# Centralized Feature Repository with Amazon SageMaker Feature Store

#### Amazon SageMaker Feature Store is a managed repository with capabilities to store, update, retrieve, and share features. SageMaker Feature Store provides the ability to reuse the engineered features in two different scenarios. First, the features can be shared between the training and inference phases of a single ML project resulting in consistent model inputs and reduced training-serving skew. Second, features from SageMaker.

## Creating feature groups

#### In Amazon SageMaker Feature Store, features are stored in a collection called a feature group. A feature group, in turn, is composed of records of features and feature values. Each record is a collection of feature values, identified by a unique RecordIdentifier value. Every record belonging to a feature group will use the same feature as RecordIdentifier. For example, the record identifier for the feature store created for the weather data could be parameter_id or location_id. Think of RecordIdentifier as a primary key for the feature group. Using this primary key, you can query feature groups for the fast lookup of features. It's also important to note that each record of a feature group must, at a minimum, contain a RecordIdentifier and an event time feature. The event time feature is identified by EventTimeFeatureName when a feature group is set up. When a feature record is ingested into a feature group, SageMaker adds three features – is_deleted, api_invocation time, and write_time – for each feature record. is_deleted is used to manage the deletion of records, api_invocation_time is the time when the API call is invoked to write a record to a feature store, and write_time is the time when the feature record is persisted to the offline store.

#### While each feature group is managed and scaled independently, you can search and discover features from multiple feature groups as long as the appropriate access is in place.

#### When you create a feature store group with SageMaker, you can choose to enable an offline store, online store, or both.
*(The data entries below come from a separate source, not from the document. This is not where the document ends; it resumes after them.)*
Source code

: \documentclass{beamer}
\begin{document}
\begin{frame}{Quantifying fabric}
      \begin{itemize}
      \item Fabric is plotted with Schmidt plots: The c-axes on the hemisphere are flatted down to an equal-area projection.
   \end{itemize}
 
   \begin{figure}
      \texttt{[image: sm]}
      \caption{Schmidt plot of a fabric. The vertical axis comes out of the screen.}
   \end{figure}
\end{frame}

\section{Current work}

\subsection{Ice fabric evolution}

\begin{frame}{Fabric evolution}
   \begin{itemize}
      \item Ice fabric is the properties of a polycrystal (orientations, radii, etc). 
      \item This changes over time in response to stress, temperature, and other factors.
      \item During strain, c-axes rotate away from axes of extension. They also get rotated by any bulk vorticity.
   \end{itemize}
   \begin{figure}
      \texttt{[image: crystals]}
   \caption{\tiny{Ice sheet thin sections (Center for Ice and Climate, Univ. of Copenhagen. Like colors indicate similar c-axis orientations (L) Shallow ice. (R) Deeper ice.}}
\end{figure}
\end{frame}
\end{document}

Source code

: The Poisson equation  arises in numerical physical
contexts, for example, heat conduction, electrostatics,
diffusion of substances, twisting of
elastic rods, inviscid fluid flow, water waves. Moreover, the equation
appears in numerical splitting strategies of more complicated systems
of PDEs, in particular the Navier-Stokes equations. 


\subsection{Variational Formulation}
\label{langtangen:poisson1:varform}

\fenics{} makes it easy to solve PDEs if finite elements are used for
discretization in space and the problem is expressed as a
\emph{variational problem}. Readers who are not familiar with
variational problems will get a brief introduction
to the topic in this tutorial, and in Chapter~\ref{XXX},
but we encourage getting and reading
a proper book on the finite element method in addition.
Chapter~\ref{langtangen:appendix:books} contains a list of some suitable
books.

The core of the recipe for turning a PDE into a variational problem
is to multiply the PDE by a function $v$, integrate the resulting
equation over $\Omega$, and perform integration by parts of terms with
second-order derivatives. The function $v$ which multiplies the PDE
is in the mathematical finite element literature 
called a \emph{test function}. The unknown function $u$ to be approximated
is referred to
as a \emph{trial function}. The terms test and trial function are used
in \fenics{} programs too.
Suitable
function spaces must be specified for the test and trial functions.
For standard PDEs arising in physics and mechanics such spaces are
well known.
When both online and offline stores are enabled, the service replicates the online store contents into the offline store maintained in Amazon S3.

In [None]:
import boto3
import pandas as pd
import numpy as np
import io
import sagemaker
import sys
import json
import time
from time import gmtime, strftime, sleep

from sagemaker.session import Session
from sagemaker import get_execution_role

from sagemaker.feature_store.feature_group import FeatureGroup
from sagemaker.feature_store.feature_group import FeatureDefinition
from sagemaker.feature_store.feature_group import FeatureTypeEnum

prefix = 'sagemaker-featurestore-weather'
role = get_execution_role()

sagemaker_session = sagemaker.Session()
region = sagemaker_session.boto_region_name
s3_bucket_name = sagemaker_session.default_bucket()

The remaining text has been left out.